My recommendation: Perform balance-specific exercises once a day (for 15 to 30 seconds per exercise).* Examples…

  • Stand in different ways — with your eyes closed… with your head tilted to one side… or with your hands held away from your body.
  • While standing in bare feet, put a towel on the floor and practice gripping it with the toes of one foot, and then the other.
  • 2. Increase your “SPA.” People who exercise tend to live longer and remain healthier — but it’s possible to gain even greater benefits by getting more spontaneous physical activity (SPA), daily physical exertions that complement “formal” exercise routines.

    Suppose you burn 200 calories daily by walking about an hour at a leisurely pace. That’s a good start, but you’ll do better if you find ways to stay active the rest of the time. A study of older adults ages 70 to 82 found that for every 287 calories expended per day during physical activities (primarily SPA), they increased their chances of living longer by 68%.

    My recommendation: Boost your SPA by doing housework, for example, or gardening.

    3. Supplement with testosterone.

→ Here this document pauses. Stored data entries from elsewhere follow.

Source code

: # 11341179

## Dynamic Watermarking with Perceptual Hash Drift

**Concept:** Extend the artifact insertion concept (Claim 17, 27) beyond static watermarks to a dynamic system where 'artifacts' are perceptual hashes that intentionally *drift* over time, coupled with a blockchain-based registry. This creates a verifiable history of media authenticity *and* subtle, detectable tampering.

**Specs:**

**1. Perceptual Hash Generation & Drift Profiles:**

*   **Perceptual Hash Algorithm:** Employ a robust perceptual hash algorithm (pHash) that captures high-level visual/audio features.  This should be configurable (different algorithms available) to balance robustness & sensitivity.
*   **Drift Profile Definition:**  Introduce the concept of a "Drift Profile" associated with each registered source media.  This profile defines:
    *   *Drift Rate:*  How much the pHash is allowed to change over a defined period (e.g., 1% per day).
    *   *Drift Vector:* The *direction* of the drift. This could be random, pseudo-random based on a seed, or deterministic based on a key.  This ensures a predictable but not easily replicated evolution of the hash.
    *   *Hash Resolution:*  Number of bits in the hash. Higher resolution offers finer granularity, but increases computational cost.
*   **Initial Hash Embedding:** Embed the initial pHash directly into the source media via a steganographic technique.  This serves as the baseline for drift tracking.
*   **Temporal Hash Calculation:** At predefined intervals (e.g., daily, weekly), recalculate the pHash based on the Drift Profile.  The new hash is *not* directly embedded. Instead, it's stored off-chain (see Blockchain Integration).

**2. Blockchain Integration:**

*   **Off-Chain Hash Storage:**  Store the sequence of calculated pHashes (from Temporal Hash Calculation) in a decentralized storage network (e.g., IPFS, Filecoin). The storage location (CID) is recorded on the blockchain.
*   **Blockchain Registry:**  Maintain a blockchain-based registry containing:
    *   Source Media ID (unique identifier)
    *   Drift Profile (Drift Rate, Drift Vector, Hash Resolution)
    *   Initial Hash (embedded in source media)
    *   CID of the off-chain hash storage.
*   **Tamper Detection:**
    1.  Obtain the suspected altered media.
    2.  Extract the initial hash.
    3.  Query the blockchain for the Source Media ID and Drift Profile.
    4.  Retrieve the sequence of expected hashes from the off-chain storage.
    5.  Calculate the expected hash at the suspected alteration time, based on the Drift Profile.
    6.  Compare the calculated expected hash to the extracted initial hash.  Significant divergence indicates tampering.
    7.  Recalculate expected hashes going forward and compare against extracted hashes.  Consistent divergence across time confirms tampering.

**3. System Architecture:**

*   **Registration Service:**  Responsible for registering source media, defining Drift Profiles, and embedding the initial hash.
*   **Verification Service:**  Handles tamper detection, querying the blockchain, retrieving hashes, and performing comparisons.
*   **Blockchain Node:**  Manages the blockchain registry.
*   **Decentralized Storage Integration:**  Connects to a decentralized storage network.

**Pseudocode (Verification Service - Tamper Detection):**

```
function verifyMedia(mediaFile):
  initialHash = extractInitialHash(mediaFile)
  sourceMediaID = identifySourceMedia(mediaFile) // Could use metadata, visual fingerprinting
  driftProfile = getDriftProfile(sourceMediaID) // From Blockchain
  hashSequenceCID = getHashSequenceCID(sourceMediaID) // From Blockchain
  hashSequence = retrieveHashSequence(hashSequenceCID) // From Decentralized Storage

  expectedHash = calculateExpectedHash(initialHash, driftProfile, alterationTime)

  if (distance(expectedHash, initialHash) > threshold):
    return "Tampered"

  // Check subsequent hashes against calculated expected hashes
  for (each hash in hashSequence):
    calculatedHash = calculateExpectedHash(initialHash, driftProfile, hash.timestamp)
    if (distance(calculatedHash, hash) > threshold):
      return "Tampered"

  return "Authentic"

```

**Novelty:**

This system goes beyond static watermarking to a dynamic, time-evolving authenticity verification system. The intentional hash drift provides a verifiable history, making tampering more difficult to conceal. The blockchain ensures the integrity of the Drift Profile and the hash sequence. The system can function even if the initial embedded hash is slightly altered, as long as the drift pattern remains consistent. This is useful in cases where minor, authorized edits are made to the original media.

Traditionally, testosterone replacement has been recommended only for men with extremely low levels of the hormone. Yet there’s good evidence that millions of American men — and women — with even slightly low testosterone levels could benefit from replacement therapy.

    Men with low testosterone have an increased risk for cardiovascular disease and are more likely to suffer from depression and fatigue. In addition, there appears to be a link between low testosterone and Alzheimer’s disease. In women, low testosterone is a leading cause of low libido along with declines in muscle mass and bone density.

    My recommendation: Get tested for bioavailable testosterone (the form that’s available to the body’s tissues) if you suffer from chronic fatigue, moodiness or depression — or if you’ve noticed a decline in libido and/or sexual function. Low testosterone can be treated with a gel or patch (usually at a starting dose of 5 mg for men) or with twice-monthly injections. (Women typically are prescribed a lower dose.)

    New alternative for men: A small, tablet-like testosterone-replacement product that is held between the cheek and gum.

    Important: There’s been some concern that long-term testosterone replacement might increase the risk for prostate cancer in some men. Although the research has not definitively found this association, I suggest that men using testosterone play it safe and get an annual prostate examination and prostate specific antigen (PSA) blood test.

    4. Get more alpha lipoic acid. It’s a very powerful antioxidant (more potent than vitamin E) that reduces free-radical damage within the mitochondria, the energy-producing parts of cells. Damage to the mitochondria is thought to be a main cause of cellular aging.

    My recommendation: Eat more foods that are high in alpha lipoic acid (such as spinach, broccoli, tomatoes, potatoes, green peas and brussels sprouts). If you have diabetic neuropathy, painful nerve damage that often occurs in people with diabetes, take 600 mg of alpha lipoic acid daily. The same dose also may improve memory and slow the progression of Alzheimer’s disease.

    5. Consume alcohol. Red wine is widely recognized for its heart-protective effects, but recent research has found that any alcoholic beverage, including hard liquor (such as vodka or whiskey) and beer, can help you live longer.

    Why is this so? Cell membranes get more rigid with age, impairing the ability of molecules to effectively communicate with one another. Alcohol is thought to make the cell membranes less rigid and to improve cellular functions.

    My recommendation: Men should consume no more than two drinks daily… and women no more than one drink daily.

    6. Drink green tea. It has a five-to tenfold higher concentration of polyphenol antioxidants than black tea. One such antioxidant, epigallocatechin, improves the liver’s ability to break down potential carcinogens, potentially reducing cancer risk. People who drink three or more cups of green tea daily also are less likely to experience age-related cognitive declines.

    My recommendation: For cancer-fighting and brain-protective effects, drink three or more cups of green tea daily.

    *Make sure that someone is with you to monitor your balance when you first try these exercises.